Document images with source code:
-- Opening Marker --

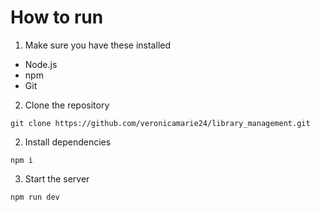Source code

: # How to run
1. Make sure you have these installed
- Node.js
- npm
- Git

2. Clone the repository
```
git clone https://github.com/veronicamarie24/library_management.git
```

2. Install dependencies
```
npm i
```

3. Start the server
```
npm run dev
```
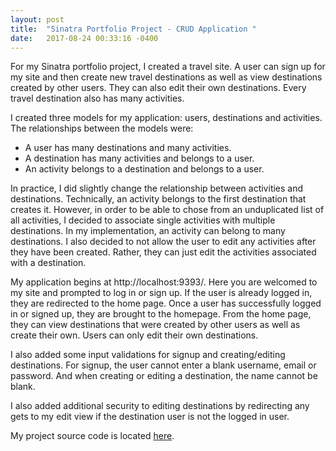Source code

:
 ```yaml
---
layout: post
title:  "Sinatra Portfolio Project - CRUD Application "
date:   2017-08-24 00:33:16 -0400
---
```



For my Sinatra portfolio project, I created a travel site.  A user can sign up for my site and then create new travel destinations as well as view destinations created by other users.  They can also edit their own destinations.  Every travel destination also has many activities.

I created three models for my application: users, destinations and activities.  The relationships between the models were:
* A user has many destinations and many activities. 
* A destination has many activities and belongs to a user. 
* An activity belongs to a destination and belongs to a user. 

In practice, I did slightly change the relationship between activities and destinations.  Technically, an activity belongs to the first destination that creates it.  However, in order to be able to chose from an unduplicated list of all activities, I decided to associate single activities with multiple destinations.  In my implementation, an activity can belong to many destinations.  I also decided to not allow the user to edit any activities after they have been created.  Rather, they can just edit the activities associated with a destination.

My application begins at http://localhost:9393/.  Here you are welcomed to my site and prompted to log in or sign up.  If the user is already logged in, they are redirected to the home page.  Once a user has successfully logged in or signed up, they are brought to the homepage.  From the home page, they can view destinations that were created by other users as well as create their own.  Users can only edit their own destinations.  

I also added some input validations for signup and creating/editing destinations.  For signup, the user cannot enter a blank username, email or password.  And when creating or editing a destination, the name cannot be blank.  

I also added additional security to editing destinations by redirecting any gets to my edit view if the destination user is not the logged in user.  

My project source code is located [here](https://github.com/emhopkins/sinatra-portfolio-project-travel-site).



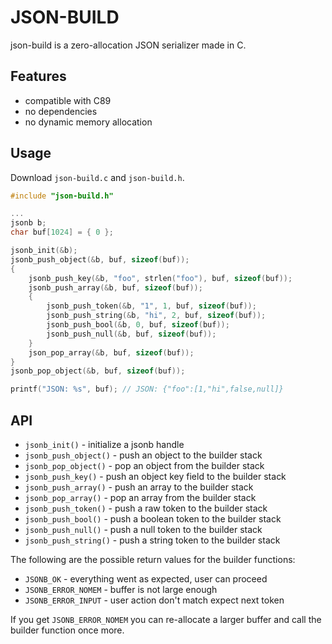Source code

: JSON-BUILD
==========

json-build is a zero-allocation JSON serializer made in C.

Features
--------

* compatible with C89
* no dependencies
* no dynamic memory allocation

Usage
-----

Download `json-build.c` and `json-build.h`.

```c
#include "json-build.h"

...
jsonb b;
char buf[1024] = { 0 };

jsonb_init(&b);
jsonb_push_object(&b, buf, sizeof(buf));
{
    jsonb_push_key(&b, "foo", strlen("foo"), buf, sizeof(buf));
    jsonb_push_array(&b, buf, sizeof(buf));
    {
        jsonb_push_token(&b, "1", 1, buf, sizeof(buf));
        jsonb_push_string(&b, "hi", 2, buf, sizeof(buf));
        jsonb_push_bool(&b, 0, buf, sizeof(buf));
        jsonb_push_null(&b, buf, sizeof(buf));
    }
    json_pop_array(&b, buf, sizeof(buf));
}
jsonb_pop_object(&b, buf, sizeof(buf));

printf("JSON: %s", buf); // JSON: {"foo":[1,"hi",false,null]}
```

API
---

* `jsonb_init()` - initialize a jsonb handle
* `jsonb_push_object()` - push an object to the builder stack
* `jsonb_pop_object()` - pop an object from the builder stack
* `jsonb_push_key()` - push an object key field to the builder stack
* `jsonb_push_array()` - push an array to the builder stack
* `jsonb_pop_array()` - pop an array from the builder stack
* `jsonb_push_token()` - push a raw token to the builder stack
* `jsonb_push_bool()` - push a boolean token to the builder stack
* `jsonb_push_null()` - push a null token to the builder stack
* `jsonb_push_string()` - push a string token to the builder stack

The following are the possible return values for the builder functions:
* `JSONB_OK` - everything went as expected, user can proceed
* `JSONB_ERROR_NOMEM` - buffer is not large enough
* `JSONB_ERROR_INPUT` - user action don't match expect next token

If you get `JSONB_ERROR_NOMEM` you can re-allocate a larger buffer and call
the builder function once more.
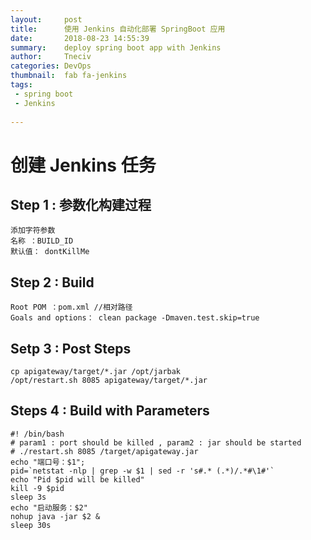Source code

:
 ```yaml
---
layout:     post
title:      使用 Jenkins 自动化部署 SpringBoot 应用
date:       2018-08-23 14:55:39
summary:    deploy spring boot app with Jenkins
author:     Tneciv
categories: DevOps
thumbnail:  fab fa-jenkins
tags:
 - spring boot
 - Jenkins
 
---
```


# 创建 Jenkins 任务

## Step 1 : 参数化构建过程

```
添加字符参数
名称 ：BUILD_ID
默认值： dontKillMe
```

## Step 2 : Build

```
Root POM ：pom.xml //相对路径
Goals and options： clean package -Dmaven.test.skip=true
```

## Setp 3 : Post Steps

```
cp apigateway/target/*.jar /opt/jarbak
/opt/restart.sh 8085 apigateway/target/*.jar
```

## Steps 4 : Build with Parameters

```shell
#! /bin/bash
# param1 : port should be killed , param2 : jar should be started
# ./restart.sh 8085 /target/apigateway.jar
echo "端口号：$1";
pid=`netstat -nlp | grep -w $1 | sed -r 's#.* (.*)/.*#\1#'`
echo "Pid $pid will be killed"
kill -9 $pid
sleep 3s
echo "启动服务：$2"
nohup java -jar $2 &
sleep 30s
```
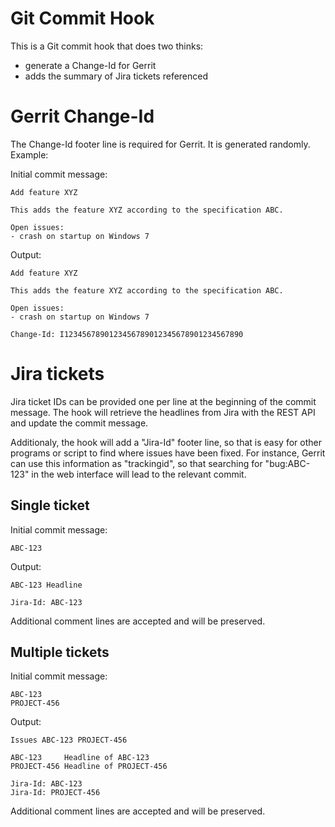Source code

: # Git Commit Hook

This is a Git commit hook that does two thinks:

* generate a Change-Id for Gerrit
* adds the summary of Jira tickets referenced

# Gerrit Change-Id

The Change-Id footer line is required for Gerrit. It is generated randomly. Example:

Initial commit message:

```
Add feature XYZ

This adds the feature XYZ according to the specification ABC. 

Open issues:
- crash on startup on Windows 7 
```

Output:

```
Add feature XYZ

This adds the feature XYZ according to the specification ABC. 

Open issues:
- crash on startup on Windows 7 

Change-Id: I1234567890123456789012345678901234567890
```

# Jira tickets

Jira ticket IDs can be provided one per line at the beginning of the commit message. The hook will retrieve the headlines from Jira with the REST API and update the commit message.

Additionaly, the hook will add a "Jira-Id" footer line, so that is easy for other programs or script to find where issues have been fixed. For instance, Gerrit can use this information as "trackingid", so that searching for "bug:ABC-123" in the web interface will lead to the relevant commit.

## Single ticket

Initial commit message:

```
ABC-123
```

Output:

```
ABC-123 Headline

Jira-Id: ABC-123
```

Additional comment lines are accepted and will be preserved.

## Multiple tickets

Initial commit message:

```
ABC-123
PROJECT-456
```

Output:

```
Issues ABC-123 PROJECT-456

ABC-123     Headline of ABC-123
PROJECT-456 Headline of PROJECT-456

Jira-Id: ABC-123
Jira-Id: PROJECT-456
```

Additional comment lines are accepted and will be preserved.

-- Closing Marker --

### WHAT YOU HAVE TO DO
Each record must be set down again without alteration, and no picture may be carried over.

### REPLY TO THE TASK
Source code

: # How to run
1. Make sure you have these installed
- Node.js
- npm
- Git

2. Clone the repository
```
git clone https://github.com/veronicamarie24/library_management.git
```

2. Install dependencies
```
npm i
```

3. Start the server
```
npm run dev
```
Source code

:
 ```yaml
---
layout: post
title:  "Sinatra Portfolio Project - CRUD Application "
date:   2017-08-24 00:33:16 -0400
---
```



For my Sinatra portfolio project, I created a travel site.  A user can sign up for my site and then create new travel destinations as well as view destinations created by other users.  They can also edit their own destinations.  Every travel destination also has many activities.

I created three models for my application: users, destinations and activities.  The relationships between the models were:
* A user has many destinations and many activities. 
* A destination has many activities and belongs to a user. 
* An activity belongs to a destination and belongs to a user. 

In practice, I did slightly change the relationship between activities and destinations.  Technically, an activity belongs to the first destination that creates it.  However, in order to be able to chose from an unduplicated list of all activities, I decided to associate single activities with multiple destinations.  In my implementation, an activity can belong to many destinations.  I also decided to not allow the user to edit any activities after they have been created.  Rather, they can just edit the activities associated with a destination.

My application begins at http://localhost:9393/.  Here you are welcomed to my site and prompted to log in or sign up.  If the user is already logged in, they are redirected to the home page.  Once a user has successfully logged in or signed up, they are brought to the homepage.  From the home page, they can view destinations that were created by other users as well as create their own.  Users can only edit their own destinations.  

I also added some input validations for signup and creating/editing destinations.  For signup, the user cannot enter a blank username, email or password.  And when creating or editing a destination, the name cannot be blank.  

I also added additional security to editing destinations by redirecting any gets to my edit view if the destination user is not the logged in user.  

My project source code is located [here](https://github.com/emhopkins/sinatra-portfolio-project-travel-site).



Source code

: JSON-BUILD
==========

json-build is a zero-allocation JSON serializer made in C.

Features
--------

* compatible with C89
* no dependencies
* no dynamic memory allocation

Usage
-----

Download `json-build.c` and `json-build.h`.

```c
#include "json-build.h"

...
jsonb b;
char buf[1024] = { 0 };

jsonb_init(&b);
jsonb_push_object(&b, buf, sizeof(buf));
{
    jsonb_push_key(&b, "foo", strlen("foo"), buf, sizeof(buf));
    jsonb_push_array(&b, buf, sizeof(buf));
    {
        jsonb_push_token(&b, "1", 1, buf, sizeof(buf));
        jsonb_push_string(&b, "hi", 2, buf, sizeof(buf));
        jsonb_push_bool(&b, 0, buf, sizeof(buf));
        jsonb_push_null(&b, buf, sizeof(buf));
    }
    json_pop_array(&b, buf, sizeof(buf));
}
jsonb_pop_object(&b, buf, sizeof(buf));

printf("JSON: %s", buf); // JSON: {"foo":[1,"hi",false,null]}
```

API
---

* `jsonb_init()` - initialize a jsonb handle
* `jsonb_push_object()` - push an object to the builder stack
* `jsonb_pop_object()` - pop an object from the builder stack
* `jsonb_push_key()` - push an object key field to the builder stack
* `jsonb_push_array()` - push an array to the builder stack
* `jsonb_pop_array()` - pop an array from the builder stack
* `jsonb_push_token()` - push a raw token to the builder stack
* `jsonb_push_bool()` - push a boolean token to the builder stack
* `jsonb_push_null()` - push a null token to the builder stack
* `jsonb_push_string()` - push a string token to the builder stack

The following are the possible return values for the builder functions:
* `JSONB_OK` - everything went as expected, user can proceed
* `JSONB_ERROR_NOMEM` - buffer is not large enough
* `JSONB_ERROR_INPUT` - user action don't match expect next token

If you get `JSONB_ERROR_NOMEM` you can re-allocate a larger buffer and call
the builder function once more.
Source code

:
 ```yaml
---
layout:     post
title:      使用 Jenkins 自动化部署 SpringBoot 应用
date:       2018-08-23 14:55:39
summary:    deploy spring boot app with Jenkins
author:     Tneciv
categories: DevOps
thumbnail:  fab fa-jenkins
tags:
 - spring boot
 - Jenkins
 
---
```


# 创建 Jenkins 任务

## Step 1 : 参数化构建过程

```
添加字符参数
名称 ：BUILD_ID
默认值： dontKillMe
```

## Step 2 : Build

```
Root POM ：pom.xml //相对路径
Goals and options： clean package -Dmaven.test.skip=true
```

## Setp 3 : Post Steps

```
cp apigateway/target/*.jar /opt/jarbak
/opt/restart.sh 8085 apigateway/target/*.jar
```

## Steps 4 : Build with Parameters

```shell
#! /bin/bash
# param1 : port should be killed , param2 : jar should be started
# ./restart.sh 8085 /target/apigateway.jar
echo "端口号：$1";
pid=`netstat -nlp | grep -w $1 | sed -r 's#.* (.*)/.*#\1#'`
echo "Pid $pid will be killed"
kill -9 $pid
sleep 3s
echo "启动服务：$2"
nohup java -jar $2 &
sleep 30s
```
Source code

: # Git Commit Hook

This is a Git commit hook that does two thinks:

* generate a Change-Id for Gerrit
* adds the summary of Jira tickets referenced

# Gerrit Change-Id

The Change-Id footer line is required for Gerrit. It is generated randomly. Example:

Initial commit message:

```
Add feature XYZ

This adds the feature XYZ according to the specification ABC. 

Open issues:
- crash on startup on Windows 7 
```

Output:

```
Add feature XYZ

This adds the feature XYZ according to the specification ABC. 

Open issues:
- crash on startup on Windows 7 

Change-Id: I1234567890123456789012345678901234567890
```

# Jira tickets

Jira ticket IDs can be provided one per line at the beginning of the commit message. The hook will retrieve the headlines from Jira with the REST API and update the commit message.

Additionaly, the hook will add a "Jira-Id" footer line, so that is easy for other programs or script to find where issues have been fixed. For instance, Gerrit can use this information as "trackingid", so that searching for "bug:ABC-123" in the web interface will lead to the relevant commit.

## Single ticket

Initial commit message:

```
ABC-123
```

Output:

```
ABC-123 Headline

Jira-Id: ABC-123
```

Additional comment lines are accepted and will be preserved.

## Multiple tickets

Initial commit message:

```
ABC-123
PROJECT-456
```

Output:

```
Issues ABC-123 PROJECT-456

ABC-123     Headline of ABC-123
PROJECT-456 Headline of PROJECT-456

Jira-Id: ABC-123
Jira-Id: PROJECT-456
```

Additional comment lines are accepted and will be preserved.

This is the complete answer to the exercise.